» **Exercise instructions**
In the records below, find the line with "- The gapless" and the line with "- The _first"; return exactly those lines and every line between them.

▬▬▬▬▬▬▬▬▬▬

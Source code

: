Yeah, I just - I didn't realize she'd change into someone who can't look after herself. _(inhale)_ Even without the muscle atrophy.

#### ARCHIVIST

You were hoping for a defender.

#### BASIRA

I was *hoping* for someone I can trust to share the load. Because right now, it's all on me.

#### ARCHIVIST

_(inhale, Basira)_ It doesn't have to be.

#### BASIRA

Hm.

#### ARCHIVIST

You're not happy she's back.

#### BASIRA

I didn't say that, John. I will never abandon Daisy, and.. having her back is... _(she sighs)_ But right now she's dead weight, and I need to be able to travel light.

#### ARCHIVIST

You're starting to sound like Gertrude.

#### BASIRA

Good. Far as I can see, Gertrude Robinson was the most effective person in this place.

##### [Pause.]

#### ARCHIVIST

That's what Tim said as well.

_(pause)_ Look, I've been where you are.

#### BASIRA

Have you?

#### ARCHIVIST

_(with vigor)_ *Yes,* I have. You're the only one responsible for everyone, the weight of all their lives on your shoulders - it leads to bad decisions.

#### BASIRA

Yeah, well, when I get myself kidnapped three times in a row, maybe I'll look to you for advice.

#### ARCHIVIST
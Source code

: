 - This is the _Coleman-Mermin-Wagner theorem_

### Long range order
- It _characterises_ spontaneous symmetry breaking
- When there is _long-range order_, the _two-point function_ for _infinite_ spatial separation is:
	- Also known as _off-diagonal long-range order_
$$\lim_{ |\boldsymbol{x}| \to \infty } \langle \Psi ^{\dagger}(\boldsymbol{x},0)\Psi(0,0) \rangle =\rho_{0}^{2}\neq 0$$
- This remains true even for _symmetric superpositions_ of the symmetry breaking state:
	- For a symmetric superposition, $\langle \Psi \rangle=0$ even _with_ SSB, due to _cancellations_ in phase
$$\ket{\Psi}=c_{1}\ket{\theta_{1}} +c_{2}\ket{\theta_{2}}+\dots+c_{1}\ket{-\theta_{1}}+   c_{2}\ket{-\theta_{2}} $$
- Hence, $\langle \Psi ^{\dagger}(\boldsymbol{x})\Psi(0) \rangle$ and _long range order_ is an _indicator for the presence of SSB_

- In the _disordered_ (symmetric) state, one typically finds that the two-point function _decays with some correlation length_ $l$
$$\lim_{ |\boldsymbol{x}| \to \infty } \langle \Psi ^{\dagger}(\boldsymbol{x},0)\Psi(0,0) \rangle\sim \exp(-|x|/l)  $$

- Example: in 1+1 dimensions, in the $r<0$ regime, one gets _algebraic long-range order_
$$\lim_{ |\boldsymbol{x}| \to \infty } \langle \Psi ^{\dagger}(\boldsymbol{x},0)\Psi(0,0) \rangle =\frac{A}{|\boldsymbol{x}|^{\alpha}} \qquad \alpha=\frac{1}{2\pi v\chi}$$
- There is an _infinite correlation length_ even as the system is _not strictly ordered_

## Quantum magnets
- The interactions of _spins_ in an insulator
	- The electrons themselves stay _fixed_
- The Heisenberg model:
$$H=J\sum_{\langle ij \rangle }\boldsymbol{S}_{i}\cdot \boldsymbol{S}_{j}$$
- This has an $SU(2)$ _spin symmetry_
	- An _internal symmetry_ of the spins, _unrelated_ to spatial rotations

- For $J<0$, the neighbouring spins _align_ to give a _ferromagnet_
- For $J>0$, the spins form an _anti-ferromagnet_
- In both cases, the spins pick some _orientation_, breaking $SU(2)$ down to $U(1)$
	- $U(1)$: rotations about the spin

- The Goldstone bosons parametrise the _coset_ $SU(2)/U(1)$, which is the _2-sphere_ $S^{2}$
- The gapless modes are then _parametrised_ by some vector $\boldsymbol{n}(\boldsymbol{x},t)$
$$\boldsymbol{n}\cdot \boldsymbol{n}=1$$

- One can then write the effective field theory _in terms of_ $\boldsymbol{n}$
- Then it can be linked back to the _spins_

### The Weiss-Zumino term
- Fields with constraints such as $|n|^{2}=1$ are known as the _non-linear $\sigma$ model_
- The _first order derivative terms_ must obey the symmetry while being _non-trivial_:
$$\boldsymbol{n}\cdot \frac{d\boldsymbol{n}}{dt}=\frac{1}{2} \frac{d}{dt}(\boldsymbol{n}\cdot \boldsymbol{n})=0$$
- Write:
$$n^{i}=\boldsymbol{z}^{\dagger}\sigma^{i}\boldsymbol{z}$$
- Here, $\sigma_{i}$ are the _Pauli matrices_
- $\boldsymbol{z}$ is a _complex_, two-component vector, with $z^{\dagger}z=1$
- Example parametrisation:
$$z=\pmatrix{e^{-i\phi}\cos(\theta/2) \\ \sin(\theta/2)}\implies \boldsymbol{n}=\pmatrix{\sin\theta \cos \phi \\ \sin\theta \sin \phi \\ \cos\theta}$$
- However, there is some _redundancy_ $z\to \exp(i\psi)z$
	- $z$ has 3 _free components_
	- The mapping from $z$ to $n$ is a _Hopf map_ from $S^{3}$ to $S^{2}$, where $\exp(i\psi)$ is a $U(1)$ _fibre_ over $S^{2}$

▬▬▬▬▬▬▬▬▬▬

» **Response**
- The gapless modes are then _parametrised_ by some vector $\boldsymbol{n}(\boldsymbol{x},t)$
$$\boldsymbol{n}\cdot \boldsymbol{n}=1$$

- One can then write the effective field theory _in terms of_ $\boldsymbol{n}$
- Then it can be linked back to the _spins_

### The Weiss-Zumino term
- Fields with constraints such as $|n|^{2}=1$ are known as the _non-linear $\sigma$ model_
- The _first order derivative terms_ must obey the symmetry while being _non-trivial_:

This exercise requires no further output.